=== Data provided ===
-=-=-
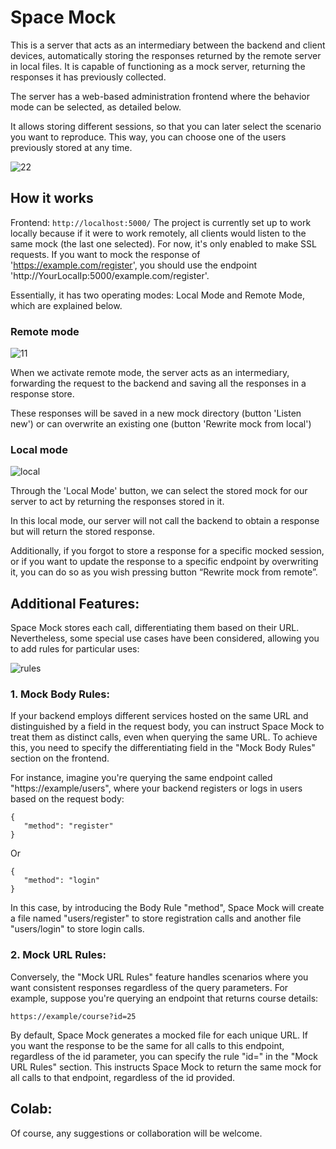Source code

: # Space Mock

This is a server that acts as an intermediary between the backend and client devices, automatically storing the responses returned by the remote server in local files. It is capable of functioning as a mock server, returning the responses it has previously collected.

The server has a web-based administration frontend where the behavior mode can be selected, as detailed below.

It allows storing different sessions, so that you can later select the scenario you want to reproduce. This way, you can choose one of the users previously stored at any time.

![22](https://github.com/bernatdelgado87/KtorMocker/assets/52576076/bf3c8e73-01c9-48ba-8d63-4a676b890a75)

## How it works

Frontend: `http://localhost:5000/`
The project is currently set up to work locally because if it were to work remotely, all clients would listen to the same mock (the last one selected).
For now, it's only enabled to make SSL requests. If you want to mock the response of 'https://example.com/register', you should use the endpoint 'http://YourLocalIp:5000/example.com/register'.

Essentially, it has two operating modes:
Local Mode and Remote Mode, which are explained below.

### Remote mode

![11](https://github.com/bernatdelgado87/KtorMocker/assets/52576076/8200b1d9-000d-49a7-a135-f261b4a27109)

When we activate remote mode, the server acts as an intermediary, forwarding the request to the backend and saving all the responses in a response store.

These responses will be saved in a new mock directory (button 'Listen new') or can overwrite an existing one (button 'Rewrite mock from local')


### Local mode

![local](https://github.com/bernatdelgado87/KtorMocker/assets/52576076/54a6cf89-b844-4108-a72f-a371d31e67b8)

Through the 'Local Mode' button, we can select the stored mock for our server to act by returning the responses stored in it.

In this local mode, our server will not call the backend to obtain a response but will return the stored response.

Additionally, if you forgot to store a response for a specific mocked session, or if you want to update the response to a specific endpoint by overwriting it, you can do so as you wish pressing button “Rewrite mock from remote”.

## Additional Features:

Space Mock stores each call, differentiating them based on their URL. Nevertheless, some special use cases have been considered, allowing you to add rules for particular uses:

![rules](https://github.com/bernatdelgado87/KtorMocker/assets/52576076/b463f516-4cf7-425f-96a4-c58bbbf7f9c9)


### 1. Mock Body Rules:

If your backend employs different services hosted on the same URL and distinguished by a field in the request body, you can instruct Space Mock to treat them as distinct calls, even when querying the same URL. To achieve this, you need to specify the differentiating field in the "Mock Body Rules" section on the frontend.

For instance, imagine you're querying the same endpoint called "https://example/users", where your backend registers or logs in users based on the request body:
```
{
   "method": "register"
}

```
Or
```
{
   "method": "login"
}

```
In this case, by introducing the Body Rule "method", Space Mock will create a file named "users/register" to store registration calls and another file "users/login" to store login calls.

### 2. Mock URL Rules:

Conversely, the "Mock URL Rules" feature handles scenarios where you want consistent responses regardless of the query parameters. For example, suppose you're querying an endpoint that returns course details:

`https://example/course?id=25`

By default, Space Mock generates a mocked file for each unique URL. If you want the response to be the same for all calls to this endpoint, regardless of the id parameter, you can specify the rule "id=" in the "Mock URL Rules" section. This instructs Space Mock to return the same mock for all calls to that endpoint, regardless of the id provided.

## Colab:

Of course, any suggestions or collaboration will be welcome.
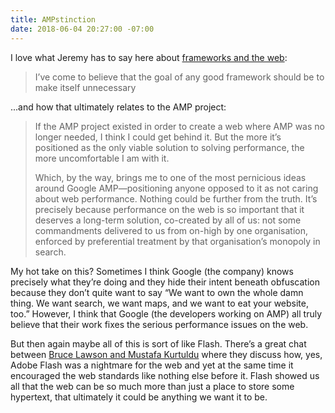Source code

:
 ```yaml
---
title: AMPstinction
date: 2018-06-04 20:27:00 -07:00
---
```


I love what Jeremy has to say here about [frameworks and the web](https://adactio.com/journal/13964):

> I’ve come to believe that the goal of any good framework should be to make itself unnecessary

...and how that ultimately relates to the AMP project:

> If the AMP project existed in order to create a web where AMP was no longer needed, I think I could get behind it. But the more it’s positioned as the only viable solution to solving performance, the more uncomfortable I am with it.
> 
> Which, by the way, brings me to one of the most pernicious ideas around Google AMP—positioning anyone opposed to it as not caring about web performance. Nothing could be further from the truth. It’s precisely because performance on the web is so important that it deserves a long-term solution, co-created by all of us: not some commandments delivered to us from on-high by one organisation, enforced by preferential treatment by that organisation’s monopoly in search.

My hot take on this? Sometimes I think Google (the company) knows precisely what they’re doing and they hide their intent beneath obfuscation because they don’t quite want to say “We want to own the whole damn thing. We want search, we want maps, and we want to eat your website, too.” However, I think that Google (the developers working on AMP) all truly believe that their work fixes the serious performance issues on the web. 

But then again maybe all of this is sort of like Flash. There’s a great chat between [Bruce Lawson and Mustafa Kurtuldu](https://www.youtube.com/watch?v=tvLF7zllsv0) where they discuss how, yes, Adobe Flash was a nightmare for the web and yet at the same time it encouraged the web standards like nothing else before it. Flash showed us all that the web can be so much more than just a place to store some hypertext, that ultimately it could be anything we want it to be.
-=-=-
=== Activity ===
Wherever the string "github" occurs in the records, copy the line it is in.

=== Response to this exercise ===
![22](https://github.com/bernatdelgado87/KtorMocker/assets/52576076/bf3c8e73-01c9-48ba-8d63-4a676b890a75)
![11](https://github.com/bernatdelgado87/KtorMocker/assets/52576076/8200b1d9-000d-49a7-a135-f261b4a27109)
![local](https://github.com/bernatdelgado87/KtorMocker/assets/52576076/54a6cf89-b844-4108-a72f-a371d31e67b8)
![rules](https://github.com/bernatdelgado87/KtorMocker/assets/52576076/b463f516-4cf7-425f-96a4-c58bbbf7f9c9)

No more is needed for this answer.